Extracted records:

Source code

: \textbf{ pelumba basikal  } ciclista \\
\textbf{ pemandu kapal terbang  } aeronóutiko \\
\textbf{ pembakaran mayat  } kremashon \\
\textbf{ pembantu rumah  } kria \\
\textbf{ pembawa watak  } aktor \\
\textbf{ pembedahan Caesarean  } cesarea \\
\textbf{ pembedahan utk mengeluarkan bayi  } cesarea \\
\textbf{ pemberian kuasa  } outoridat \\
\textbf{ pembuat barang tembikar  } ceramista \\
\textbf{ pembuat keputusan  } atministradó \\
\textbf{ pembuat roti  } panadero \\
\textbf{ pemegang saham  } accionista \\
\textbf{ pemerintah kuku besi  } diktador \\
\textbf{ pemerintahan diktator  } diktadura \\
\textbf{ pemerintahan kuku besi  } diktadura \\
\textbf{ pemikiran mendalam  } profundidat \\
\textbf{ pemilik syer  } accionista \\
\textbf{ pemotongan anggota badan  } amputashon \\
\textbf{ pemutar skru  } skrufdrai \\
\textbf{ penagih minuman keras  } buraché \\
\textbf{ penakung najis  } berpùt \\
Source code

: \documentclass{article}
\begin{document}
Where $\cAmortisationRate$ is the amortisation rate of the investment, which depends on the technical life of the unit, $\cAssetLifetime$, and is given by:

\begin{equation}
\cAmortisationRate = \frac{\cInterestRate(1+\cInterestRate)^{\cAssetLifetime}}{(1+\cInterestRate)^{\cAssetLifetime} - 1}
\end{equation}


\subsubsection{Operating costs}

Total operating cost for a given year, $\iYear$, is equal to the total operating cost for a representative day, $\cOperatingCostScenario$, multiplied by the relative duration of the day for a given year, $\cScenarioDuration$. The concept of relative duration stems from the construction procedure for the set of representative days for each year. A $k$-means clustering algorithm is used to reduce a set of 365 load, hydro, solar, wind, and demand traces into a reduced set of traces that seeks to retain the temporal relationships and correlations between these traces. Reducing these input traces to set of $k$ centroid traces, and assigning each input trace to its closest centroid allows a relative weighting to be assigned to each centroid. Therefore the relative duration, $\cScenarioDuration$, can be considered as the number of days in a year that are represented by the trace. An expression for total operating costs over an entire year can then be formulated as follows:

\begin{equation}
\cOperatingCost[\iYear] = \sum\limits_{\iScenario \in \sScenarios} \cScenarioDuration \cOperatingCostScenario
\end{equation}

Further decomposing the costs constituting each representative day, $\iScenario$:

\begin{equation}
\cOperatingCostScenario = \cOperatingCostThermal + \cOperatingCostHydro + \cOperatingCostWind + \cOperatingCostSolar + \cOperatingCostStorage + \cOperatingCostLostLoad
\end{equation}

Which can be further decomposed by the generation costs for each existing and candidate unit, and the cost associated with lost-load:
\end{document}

- EXERCISE INSTRUCTIONS -
In full and without alteration, repeat the records.

- RESPONSE TO THIS EXERCISE -
Source code

: \textbf{ pelumba basikal  } ciclista \\
\textbf{ pemandu kapal terbang  } aeronóutiko \\
\textbf{ pembakaran mayat  } kremashon \\
\textbf{ pembantu rumah  } kria \\
\textbf{ pembawa watak  } aktor \\
\textbf{ pembedahan Caesarean  } cesarea \\
\textbf{ pembedahan utk mengeluarkan bayi  } cesarea \\
\textbf{ pemberian kuasa  } outoridat \\
\textbf{ pembuat barang tembikar  } ceramista \\
\textbf{ pembuat keputusan  } atministradó \\
\textbf{ pembuat roti  } panadero \\
\textbf{ pemegang saham  } accionista \\
\textbf{ pemerintah kuku besi  } diktador \\
\textbf{ pemerintahan diktator  } diktadura \\
\textbf{ pemerintahan kuku besi  } diktadura \\
\textbf{ pemikiran mendalam  } profundidat \\
\textbf{ pemilik syer  } accionista \\
\textbf{ pemotongan anggota badan  } amputashon \\
\textbf{ pemutar skru  } skrufdrai \\
\textbf{ penagih minuman keras  } buraché \\
\textbf{ penakung najis  } berpùt \\
Source code

: \documentclass{article}
\begin{document}
Where $\cAmortisationRate$ is the amortisation rate of the investment, which depends on the technical life of the unit, $\cAssetLifetime$, and is given by:

\begin{equation}
\cAmortisationRate = \frac{\cInterestRate(1+\cInterestRate)^{\cAssetLifetime}}{(1+\cInterestRate)^{\cAssetLifetime} - 1}
\end{equation}


\subsubsection{Operating costs}

Total operating cost for a given year, $\iYear$, is equal to the total operating cost for a representative day, $\cOperatingCostScenario$, multiplied by the relative duration of the day for a given year, $\cScenarioDuration$. The concept of relative duration stems from the construction procedure for the set of representative days for each year. A $k$-means clustering algorithm is used to reduce a set of 365 load, hydro, solar, wind, and demand traces into a reduced set of traces that seeks to retain the temporal relationships and correlations between these traces. Reducing these input traces to set of $k$ centroid traces, and assigning each input trace to its closest centroid allows a relative weighting to be assigned to each centroid. Therefore the relative duration, $\cScenarioDuration$, can be considered as the number of days in a year that are represented by the trace. An expression for total operating costs over an entire year can then be formulated as follows:

\begin{equation}
\cOperatingCost[\iYear] = \sum\limits_{\iScenario \in \sScenarios} \cScenarioDuration \cOperatingCostScenario
\end{equation}

Further decomposing the costs constituting each representative day, $\iScenario$:

\begin{equation}
\cOperatingCostScenario = \cOperatingCostThermal + \cOperatingCostHydro + \cOperatingCostWind + \cOperatingCostSolar + \cOperatingCostStorage + \cOperatingCostLostLoad
\end{equation}

Which can be further decomposed by the generation costs for each existing and candidate unit, and the cost associated with lost-load:
\end{document}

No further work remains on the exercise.